* [Required work]: Copy, exactly and without additions, every line in the records below from the one holding "### The datastore" through the one holding "Each blob has one", both ends included.

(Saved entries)
--------------------------------

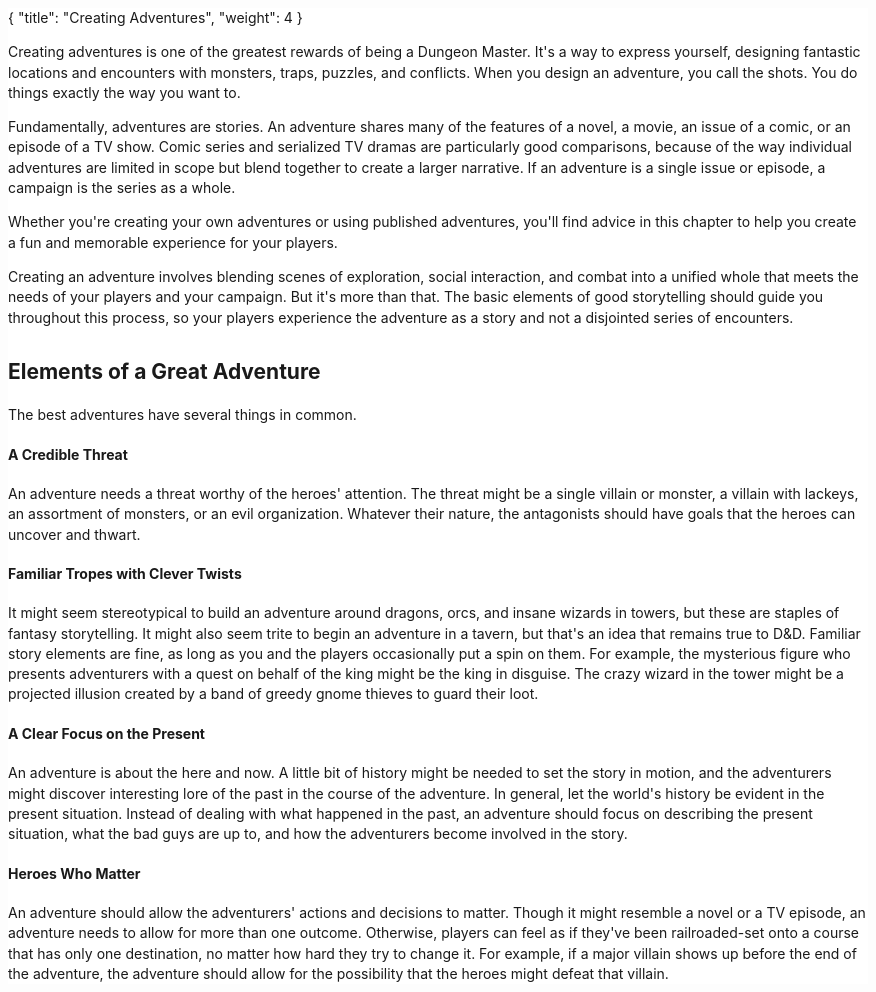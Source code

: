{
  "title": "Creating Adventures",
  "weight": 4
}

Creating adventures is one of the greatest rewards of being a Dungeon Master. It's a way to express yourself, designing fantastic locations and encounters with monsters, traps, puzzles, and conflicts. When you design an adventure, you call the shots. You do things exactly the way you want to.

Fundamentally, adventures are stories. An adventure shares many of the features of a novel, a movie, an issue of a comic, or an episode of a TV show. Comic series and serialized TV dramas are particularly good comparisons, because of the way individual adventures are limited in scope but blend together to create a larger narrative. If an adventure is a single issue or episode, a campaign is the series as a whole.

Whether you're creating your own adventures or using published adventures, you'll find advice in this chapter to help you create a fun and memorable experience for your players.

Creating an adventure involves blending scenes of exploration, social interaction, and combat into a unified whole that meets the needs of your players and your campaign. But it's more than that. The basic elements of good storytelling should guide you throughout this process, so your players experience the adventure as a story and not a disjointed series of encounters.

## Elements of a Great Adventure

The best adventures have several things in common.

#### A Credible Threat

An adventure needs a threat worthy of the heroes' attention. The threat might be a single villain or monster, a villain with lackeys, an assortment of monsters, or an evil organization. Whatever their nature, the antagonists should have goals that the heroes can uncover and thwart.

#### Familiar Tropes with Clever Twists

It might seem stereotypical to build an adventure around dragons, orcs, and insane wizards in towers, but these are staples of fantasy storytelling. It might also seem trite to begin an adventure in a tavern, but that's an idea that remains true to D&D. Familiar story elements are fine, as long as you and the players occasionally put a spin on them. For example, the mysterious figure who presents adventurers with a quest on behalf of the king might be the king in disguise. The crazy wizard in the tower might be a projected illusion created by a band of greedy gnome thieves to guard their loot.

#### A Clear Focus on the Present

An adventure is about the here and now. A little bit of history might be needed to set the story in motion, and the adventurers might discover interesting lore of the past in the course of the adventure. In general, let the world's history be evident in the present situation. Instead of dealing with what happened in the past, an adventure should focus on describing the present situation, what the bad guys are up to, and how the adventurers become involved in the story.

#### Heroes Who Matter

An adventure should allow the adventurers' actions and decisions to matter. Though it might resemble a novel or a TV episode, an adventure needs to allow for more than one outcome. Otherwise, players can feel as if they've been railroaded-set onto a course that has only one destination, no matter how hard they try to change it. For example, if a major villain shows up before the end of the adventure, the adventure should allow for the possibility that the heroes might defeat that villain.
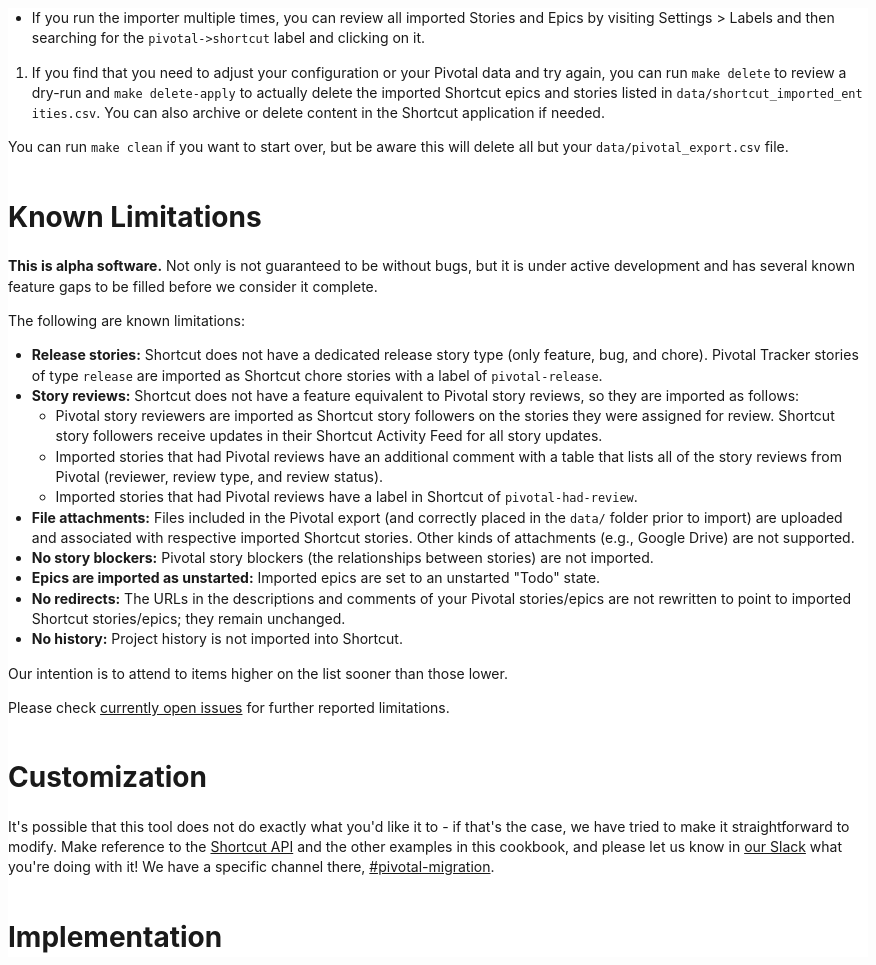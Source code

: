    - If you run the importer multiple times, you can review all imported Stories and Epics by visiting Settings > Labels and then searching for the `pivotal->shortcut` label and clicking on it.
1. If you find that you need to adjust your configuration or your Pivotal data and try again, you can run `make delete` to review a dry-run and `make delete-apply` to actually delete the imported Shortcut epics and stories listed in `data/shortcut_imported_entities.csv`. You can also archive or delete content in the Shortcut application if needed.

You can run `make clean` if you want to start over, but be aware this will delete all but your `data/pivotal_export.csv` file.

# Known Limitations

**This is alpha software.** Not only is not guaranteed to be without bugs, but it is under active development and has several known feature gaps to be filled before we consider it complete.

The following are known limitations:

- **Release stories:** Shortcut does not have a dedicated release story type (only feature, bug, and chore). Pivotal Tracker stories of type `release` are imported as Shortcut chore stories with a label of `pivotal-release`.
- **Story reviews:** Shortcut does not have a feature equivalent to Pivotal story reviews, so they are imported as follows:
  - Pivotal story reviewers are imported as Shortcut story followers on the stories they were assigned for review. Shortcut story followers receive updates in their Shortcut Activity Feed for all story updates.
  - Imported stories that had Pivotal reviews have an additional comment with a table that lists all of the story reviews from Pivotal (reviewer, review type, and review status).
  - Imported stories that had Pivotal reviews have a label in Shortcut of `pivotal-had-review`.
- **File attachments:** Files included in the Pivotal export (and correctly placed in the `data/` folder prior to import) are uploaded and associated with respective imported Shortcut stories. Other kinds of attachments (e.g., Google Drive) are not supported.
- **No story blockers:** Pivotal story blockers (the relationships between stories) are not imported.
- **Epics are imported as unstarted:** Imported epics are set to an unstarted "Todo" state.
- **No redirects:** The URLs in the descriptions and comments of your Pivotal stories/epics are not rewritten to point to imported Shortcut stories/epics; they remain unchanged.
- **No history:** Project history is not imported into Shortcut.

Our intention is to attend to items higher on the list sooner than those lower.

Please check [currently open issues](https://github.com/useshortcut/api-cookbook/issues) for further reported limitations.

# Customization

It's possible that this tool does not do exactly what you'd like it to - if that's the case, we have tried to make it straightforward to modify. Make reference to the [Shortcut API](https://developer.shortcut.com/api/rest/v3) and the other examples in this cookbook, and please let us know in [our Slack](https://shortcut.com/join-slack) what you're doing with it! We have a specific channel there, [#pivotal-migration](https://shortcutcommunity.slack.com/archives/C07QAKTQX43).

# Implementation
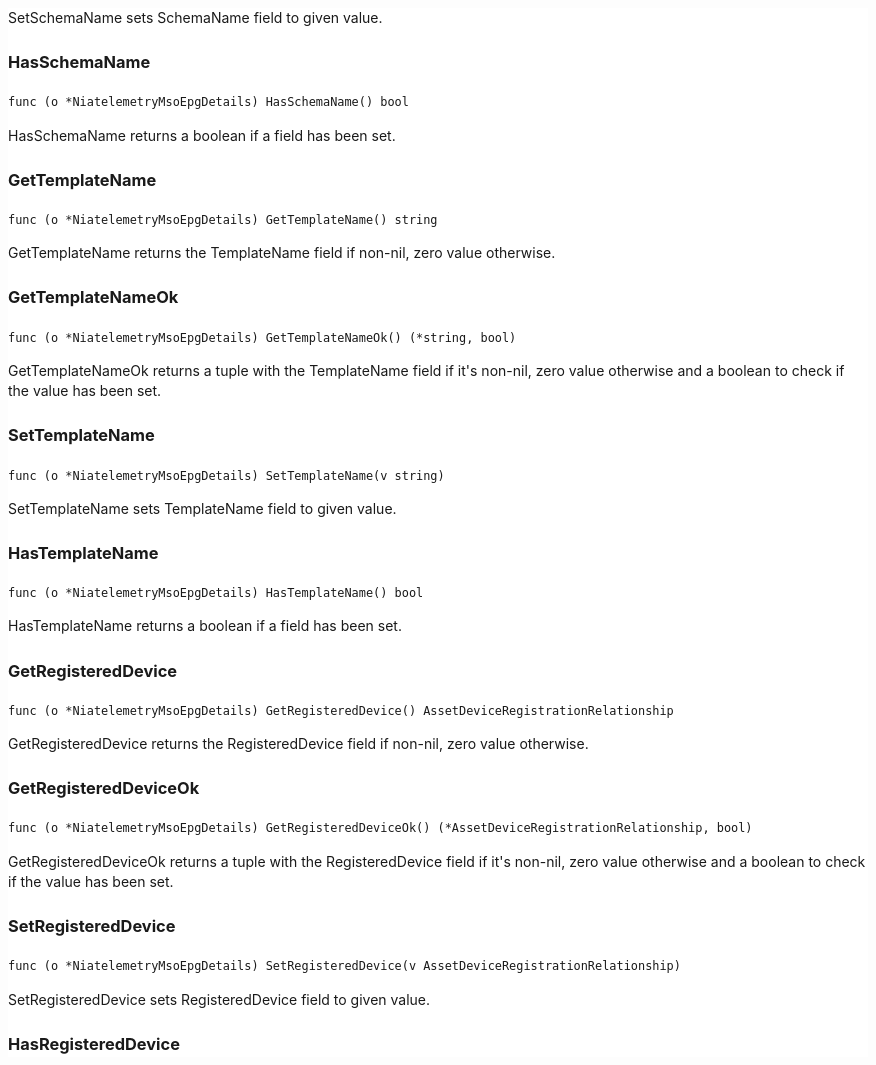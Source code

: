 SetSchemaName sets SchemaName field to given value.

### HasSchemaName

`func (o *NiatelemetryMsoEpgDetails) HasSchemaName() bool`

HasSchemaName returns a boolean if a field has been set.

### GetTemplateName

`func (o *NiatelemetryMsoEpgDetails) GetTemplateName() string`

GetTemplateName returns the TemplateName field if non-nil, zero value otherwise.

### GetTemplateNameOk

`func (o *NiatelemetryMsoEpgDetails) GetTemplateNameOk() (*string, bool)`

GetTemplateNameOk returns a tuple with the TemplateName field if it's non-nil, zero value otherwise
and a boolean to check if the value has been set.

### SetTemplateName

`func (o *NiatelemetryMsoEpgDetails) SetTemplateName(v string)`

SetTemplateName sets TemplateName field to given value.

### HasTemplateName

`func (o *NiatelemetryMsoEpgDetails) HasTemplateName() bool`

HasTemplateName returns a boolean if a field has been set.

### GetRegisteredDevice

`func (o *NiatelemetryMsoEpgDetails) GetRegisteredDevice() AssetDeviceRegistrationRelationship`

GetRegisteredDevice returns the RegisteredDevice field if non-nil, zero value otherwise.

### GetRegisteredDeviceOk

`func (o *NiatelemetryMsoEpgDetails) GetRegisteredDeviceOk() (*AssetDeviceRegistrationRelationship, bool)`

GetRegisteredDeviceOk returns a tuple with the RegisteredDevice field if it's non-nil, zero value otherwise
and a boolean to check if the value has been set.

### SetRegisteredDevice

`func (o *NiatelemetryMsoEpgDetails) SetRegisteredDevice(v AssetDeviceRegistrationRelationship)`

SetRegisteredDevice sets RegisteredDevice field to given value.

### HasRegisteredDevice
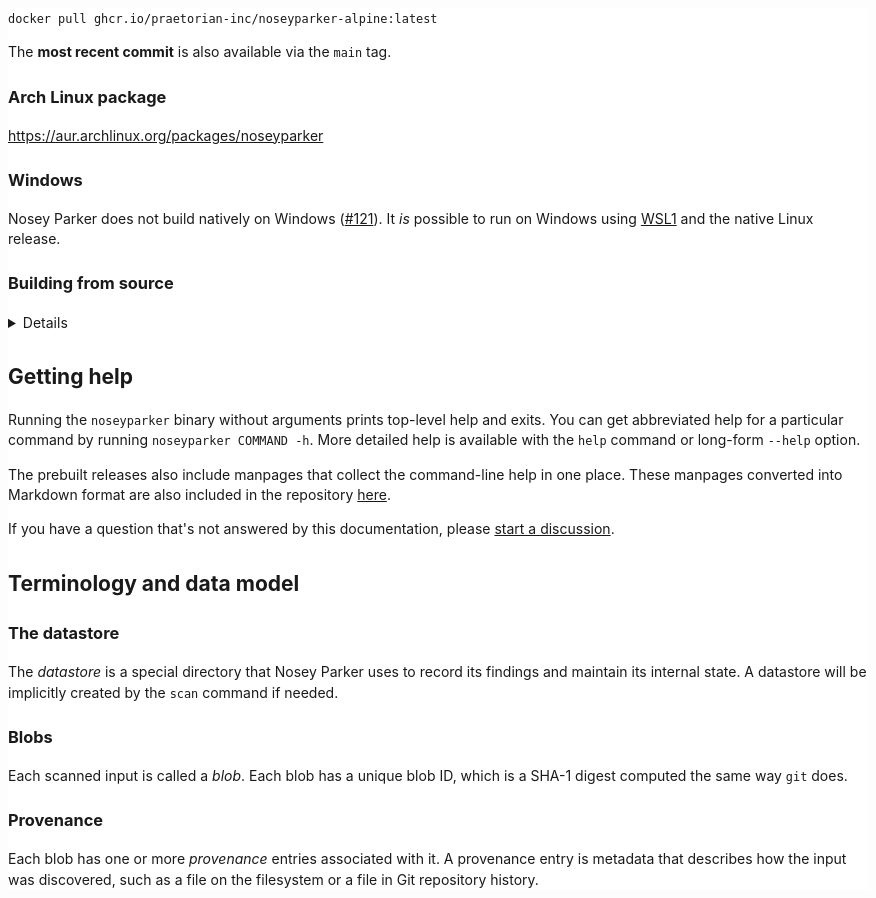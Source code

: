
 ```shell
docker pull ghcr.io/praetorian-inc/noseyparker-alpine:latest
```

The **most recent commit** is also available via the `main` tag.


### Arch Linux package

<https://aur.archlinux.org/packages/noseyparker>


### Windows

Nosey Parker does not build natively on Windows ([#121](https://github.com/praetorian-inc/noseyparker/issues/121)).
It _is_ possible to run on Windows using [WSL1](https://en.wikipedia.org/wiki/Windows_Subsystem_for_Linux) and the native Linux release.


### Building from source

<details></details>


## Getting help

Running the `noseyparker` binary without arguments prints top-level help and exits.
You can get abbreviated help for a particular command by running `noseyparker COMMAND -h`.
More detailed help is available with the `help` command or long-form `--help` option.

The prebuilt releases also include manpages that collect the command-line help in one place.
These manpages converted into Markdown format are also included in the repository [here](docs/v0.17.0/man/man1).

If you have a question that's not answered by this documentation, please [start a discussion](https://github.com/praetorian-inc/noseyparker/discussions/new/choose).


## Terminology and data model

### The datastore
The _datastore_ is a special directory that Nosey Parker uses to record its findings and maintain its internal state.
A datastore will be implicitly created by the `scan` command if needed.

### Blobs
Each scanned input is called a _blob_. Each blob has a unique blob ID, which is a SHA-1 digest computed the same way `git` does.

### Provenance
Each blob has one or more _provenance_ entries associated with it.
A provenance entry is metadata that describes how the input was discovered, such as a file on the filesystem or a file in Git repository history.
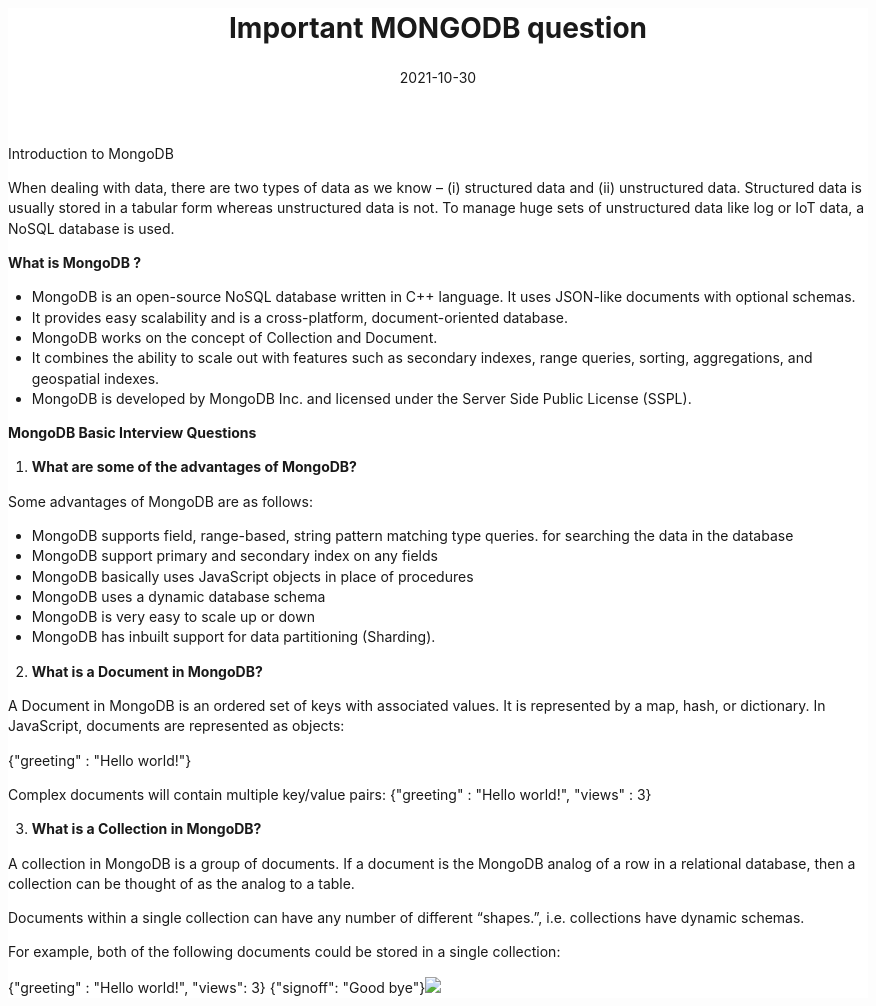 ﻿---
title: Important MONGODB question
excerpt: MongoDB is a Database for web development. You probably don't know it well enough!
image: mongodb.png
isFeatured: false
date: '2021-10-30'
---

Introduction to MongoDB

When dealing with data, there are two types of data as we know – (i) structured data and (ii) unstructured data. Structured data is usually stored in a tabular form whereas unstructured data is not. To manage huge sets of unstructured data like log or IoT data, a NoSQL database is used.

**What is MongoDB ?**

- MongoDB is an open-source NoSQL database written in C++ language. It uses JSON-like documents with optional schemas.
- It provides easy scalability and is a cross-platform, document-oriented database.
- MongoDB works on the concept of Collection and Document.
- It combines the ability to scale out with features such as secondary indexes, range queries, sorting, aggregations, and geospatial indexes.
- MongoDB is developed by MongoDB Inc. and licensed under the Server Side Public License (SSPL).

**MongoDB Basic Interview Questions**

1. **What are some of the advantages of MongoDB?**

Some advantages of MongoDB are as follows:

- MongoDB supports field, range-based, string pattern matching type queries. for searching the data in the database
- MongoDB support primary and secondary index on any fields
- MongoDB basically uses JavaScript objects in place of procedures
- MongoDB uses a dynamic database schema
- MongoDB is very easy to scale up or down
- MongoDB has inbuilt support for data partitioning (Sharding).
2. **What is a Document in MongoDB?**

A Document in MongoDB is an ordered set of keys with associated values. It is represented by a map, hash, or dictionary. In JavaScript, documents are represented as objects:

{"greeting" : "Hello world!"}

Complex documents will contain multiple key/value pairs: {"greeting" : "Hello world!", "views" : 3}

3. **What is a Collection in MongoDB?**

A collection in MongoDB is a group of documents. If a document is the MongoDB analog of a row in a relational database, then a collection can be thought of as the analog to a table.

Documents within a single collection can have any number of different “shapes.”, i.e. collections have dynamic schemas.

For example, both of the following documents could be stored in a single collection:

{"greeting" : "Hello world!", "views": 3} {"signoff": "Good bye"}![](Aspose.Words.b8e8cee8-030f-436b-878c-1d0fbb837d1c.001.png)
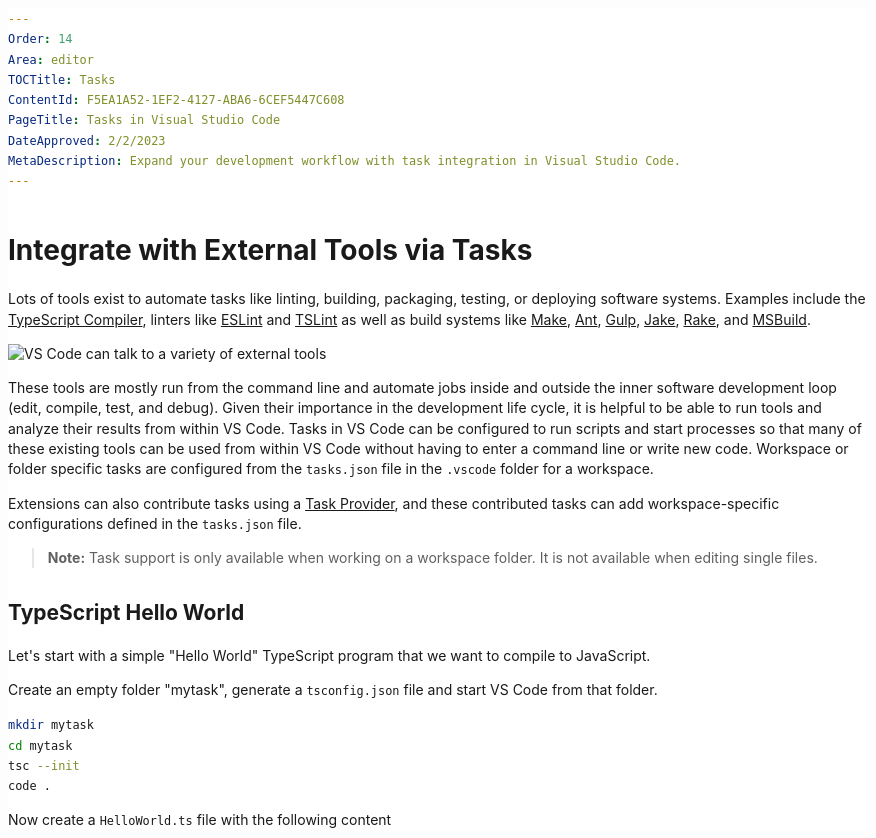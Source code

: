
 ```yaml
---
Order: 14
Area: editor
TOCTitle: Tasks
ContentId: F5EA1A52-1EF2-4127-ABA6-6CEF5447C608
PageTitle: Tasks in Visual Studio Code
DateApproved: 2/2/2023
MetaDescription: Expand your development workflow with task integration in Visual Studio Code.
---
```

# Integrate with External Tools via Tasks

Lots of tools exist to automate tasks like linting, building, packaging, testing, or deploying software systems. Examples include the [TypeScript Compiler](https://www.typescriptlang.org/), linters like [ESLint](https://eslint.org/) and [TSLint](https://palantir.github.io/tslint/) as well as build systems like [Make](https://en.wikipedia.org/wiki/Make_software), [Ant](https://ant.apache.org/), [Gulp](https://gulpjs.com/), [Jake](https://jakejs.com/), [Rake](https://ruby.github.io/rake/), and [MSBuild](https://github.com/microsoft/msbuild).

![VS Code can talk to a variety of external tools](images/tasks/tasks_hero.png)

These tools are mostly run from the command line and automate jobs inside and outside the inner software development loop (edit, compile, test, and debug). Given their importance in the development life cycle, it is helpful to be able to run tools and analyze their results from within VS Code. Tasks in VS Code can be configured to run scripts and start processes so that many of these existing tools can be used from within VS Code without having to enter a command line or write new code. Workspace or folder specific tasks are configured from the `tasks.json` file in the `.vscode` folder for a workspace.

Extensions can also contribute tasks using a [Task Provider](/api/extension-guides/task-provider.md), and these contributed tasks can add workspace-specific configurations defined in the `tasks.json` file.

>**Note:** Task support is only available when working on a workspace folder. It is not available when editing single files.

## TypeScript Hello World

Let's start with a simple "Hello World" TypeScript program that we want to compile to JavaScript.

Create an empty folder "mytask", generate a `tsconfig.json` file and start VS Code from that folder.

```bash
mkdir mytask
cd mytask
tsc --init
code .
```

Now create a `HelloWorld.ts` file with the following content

--------------------------------

* [Answer to this task]:
### The datastore
The _datastore_ is a special directory that Nosey Parker uses to record its findings and maintain its internal state.
A datastore will be implicitly created by the `scan` command if needed.

### Blobs
Each scanned input is called a _blob_. Each blob has a unique blob ID, which is a SHA-1 digest computed the same way `git` does.

### Provenance
Each blob has one or more _provenance_ entries associated with it.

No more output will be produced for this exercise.